### Exercise directions
Please state how many lines of the data contain "Complete". The number by itself is enough.

### Dataset entries
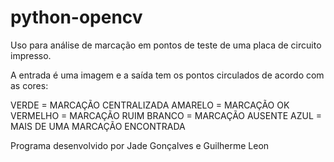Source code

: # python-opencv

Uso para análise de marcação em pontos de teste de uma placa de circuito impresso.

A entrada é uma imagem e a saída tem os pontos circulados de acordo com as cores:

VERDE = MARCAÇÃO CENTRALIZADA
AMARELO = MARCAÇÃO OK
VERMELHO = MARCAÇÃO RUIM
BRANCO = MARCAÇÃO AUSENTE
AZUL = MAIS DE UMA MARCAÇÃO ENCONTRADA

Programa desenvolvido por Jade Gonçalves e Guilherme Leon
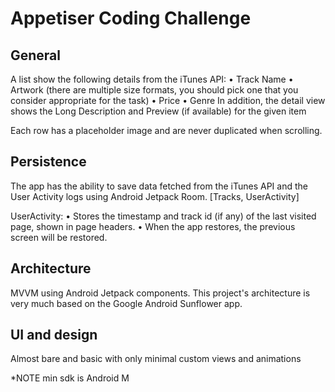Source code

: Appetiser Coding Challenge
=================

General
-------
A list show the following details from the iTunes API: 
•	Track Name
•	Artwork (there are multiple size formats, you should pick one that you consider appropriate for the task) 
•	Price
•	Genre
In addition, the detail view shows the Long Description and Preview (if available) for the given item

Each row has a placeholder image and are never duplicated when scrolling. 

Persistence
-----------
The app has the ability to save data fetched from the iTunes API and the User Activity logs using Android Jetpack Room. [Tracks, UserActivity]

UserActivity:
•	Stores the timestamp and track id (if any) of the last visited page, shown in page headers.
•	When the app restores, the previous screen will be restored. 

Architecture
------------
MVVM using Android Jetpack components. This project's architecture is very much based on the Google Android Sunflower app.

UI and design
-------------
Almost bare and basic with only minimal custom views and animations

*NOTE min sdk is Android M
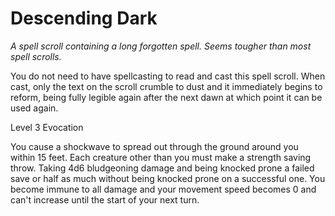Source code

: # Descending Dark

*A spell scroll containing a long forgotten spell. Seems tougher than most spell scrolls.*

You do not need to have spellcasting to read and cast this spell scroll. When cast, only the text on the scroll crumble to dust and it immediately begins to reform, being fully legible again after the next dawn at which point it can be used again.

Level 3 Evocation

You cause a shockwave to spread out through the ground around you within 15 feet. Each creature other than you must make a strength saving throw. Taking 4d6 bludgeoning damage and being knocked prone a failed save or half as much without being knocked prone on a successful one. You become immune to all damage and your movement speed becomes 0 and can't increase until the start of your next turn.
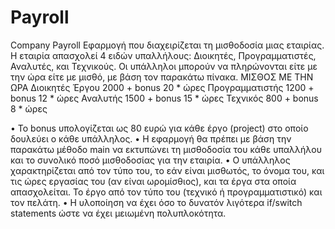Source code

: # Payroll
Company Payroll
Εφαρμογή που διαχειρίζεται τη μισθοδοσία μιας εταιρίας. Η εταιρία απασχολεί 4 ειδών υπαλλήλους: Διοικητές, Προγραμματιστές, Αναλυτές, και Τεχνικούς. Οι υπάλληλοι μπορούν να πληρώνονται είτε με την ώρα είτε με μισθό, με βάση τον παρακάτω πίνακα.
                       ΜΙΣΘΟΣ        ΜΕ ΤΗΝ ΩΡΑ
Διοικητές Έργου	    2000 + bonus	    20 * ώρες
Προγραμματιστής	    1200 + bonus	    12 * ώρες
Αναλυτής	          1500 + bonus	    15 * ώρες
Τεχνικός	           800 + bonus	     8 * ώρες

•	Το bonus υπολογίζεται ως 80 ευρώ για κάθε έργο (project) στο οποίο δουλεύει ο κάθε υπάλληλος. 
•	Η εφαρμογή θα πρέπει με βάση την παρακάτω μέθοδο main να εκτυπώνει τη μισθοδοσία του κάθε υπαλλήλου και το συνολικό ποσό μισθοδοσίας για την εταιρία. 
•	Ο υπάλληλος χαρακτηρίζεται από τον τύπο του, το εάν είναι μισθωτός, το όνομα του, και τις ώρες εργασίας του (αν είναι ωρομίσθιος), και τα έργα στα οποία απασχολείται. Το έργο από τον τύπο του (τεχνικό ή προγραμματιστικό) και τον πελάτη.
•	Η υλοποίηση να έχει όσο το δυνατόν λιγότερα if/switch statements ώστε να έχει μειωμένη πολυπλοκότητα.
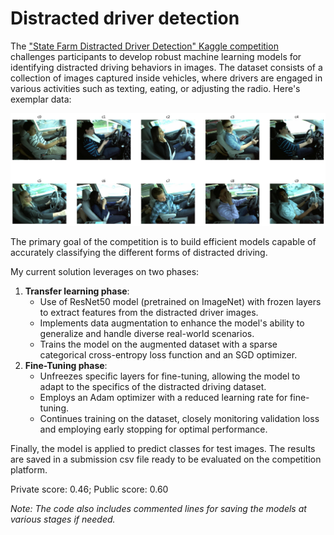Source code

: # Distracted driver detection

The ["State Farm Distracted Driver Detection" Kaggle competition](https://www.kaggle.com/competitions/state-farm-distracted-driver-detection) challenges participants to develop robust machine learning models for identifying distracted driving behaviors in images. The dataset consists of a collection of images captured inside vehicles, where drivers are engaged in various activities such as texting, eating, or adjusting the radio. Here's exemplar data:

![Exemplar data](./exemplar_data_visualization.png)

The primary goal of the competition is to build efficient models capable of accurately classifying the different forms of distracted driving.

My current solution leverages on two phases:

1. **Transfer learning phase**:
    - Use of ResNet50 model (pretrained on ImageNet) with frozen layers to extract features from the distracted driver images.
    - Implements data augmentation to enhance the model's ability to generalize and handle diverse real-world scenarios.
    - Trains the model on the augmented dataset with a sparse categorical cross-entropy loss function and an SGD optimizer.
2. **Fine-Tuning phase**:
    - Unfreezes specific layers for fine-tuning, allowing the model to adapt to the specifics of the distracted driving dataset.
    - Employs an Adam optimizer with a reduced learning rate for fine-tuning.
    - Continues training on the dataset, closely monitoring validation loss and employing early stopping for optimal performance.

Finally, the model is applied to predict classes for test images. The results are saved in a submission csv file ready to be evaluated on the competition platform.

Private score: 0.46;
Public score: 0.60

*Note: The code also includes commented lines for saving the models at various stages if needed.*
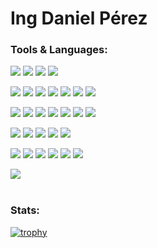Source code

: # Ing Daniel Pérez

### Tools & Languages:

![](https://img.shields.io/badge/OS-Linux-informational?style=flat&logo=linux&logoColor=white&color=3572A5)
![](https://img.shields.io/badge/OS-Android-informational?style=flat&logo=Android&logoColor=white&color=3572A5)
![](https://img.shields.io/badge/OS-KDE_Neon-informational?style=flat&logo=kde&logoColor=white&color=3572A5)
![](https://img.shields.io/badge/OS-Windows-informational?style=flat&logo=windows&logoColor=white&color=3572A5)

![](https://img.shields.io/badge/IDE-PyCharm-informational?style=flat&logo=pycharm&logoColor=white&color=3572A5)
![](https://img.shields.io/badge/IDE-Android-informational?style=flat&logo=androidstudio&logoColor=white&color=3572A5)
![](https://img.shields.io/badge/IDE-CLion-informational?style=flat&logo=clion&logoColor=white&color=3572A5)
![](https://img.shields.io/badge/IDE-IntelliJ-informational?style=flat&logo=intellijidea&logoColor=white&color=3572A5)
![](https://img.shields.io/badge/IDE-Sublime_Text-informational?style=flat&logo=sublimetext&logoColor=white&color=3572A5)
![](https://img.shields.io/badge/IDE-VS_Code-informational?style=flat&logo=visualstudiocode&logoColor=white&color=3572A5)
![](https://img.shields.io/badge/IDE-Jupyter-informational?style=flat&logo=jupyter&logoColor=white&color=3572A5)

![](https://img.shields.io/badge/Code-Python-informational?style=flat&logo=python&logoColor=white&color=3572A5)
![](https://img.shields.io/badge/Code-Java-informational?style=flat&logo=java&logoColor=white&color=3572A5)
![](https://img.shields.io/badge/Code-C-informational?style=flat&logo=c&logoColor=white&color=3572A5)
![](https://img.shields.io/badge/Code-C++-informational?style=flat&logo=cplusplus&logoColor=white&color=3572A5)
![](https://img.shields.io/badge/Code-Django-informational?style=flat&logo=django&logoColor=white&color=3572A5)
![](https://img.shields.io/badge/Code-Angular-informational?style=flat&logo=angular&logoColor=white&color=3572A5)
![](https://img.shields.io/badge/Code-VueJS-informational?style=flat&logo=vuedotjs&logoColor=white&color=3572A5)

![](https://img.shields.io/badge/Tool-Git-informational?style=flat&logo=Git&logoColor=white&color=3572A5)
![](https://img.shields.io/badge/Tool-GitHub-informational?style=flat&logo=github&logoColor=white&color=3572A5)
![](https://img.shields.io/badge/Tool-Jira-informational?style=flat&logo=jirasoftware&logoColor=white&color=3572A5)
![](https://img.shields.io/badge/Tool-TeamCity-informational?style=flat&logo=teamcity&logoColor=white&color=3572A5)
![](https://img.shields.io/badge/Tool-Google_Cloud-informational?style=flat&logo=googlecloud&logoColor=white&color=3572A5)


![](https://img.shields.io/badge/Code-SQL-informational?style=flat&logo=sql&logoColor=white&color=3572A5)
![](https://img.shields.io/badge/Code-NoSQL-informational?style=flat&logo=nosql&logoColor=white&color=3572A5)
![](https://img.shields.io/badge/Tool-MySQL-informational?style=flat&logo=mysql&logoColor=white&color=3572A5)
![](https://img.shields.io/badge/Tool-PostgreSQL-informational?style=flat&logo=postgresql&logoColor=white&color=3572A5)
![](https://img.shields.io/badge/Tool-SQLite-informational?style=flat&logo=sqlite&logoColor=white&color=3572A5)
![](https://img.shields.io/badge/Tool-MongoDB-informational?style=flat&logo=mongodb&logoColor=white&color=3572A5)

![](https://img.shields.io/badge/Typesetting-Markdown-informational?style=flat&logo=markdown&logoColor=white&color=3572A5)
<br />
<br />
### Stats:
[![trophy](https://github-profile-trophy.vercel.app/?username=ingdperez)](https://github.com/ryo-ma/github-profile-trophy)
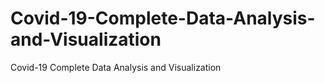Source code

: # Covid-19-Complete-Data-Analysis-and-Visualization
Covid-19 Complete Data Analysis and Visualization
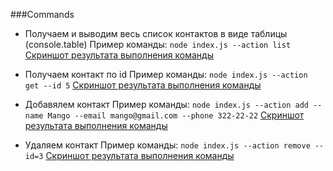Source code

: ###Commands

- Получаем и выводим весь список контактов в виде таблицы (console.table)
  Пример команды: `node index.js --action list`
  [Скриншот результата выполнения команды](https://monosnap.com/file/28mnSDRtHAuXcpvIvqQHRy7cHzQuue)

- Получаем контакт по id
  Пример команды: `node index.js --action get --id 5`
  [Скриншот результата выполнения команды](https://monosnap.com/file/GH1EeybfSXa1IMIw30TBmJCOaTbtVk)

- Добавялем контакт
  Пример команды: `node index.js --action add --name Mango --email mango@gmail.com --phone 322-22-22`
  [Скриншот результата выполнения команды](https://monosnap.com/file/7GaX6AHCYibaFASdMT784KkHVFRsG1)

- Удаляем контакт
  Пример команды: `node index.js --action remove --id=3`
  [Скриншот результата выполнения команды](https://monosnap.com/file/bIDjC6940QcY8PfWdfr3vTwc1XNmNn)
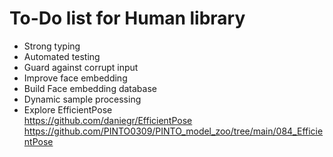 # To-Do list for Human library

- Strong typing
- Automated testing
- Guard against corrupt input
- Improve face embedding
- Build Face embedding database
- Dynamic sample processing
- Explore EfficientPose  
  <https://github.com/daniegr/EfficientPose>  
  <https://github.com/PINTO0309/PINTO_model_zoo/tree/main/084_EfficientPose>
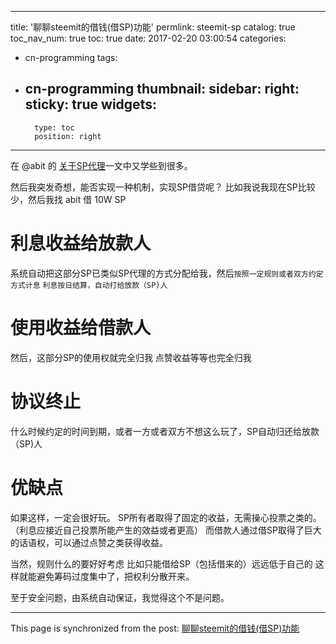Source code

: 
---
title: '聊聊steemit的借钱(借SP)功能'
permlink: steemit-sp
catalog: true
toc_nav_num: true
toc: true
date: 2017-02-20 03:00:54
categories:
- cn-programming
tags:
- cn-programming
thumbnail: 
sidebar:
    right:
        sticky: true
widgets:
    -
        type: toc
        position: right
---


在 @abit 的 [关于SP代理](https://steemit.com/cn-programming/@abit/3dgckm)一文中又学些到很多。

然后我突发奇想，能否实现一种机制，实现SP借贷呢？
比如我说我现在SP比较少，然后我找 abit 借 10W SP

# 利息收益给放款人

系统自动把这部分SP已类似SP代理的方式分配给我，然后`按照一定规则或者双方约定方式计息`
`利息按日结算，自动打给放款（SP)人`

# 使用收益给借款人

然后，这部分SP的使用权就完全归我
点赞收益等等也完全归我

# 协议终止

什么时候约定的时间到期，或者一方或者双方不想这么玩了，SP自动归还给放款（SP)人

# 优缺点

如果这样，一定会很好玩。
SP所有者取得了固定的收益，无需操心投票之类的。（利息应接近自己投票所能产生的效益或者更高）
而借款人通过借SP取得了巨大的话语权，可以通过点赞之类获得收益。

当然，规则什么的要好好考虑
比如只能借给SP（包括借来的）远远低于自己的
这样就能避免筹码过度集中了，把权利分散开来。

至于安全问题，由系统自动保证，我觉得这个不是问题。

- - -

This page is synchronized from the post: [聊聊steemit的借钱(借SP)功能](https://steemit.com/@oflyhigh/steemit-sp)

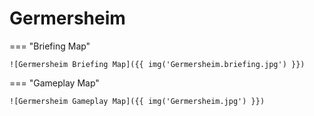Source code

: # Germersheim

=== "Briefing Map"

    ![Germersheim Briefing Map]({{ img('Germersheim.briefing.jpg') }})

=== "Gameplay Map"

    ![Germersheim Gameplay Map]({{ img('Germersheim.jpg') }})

### Reply to the exercise
2